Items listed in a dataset
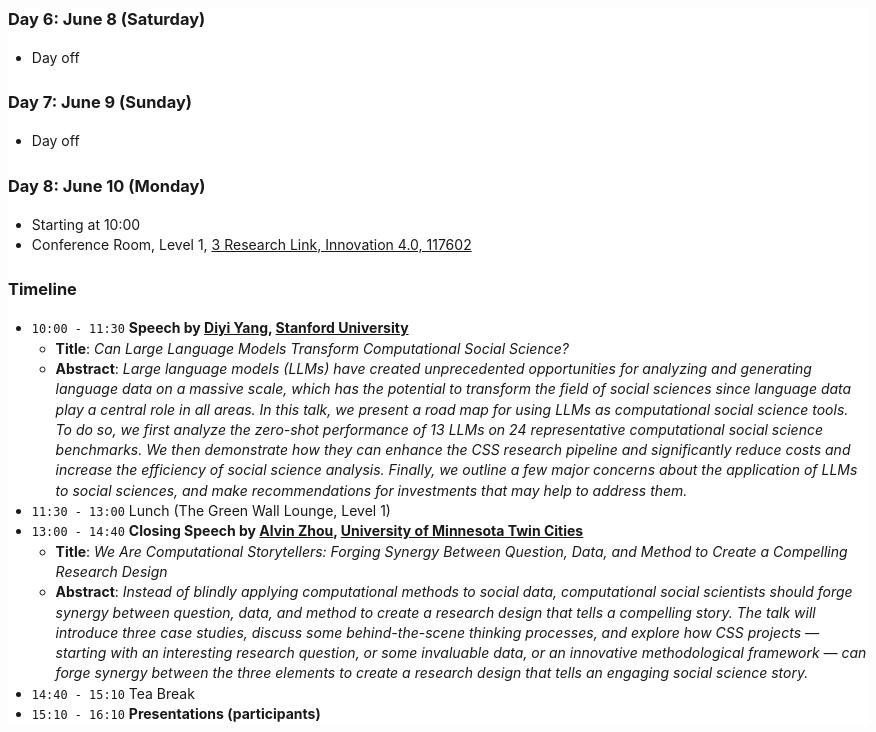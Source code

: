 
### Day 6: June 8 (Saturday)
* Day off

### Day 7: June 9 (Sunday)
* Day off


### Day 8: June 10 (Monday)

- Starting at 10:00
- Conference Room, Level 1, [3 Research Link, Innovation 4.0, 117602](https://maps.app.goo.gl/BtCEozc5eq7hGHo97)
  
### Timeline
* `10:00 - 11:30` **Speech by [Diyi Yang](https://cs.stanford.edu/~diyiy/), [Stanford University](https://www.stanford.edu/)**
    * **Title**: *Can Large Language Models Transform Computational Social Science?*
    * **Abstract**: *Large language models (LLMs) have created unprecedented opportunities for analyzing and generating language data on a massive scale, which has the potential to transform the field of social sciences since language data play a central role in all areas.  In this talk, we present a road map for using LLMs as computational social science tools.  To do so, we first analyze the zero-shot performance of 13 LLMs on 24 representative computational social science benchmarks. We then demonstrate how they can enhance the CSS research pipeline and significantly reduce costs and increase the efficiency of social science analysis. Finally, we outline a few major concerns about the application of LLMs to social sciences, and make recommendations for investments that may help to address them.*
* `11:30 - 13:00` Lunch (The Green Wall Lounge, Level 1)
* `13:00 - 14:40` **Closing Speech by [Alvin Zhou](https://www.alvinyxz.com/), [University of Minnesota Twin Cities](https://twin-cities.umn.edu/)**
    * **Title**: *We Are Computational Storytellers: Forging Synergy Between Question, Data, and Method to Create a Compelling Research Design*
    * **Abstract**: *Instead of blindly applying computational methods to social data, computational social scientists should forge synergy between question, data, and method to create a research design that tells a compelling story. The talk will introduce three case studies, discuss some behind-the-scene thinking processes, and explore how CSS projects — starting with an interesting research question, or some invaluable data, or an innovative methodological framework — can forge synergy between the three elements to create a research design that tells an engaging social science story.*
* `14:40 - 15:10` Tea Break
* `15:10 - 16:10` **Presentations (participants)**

◆ **EXERCISE GOAL**: Say how many lines in the records hold the string "Speech". Give no other words.

◆ **WRITTEN RESPONSE**: 2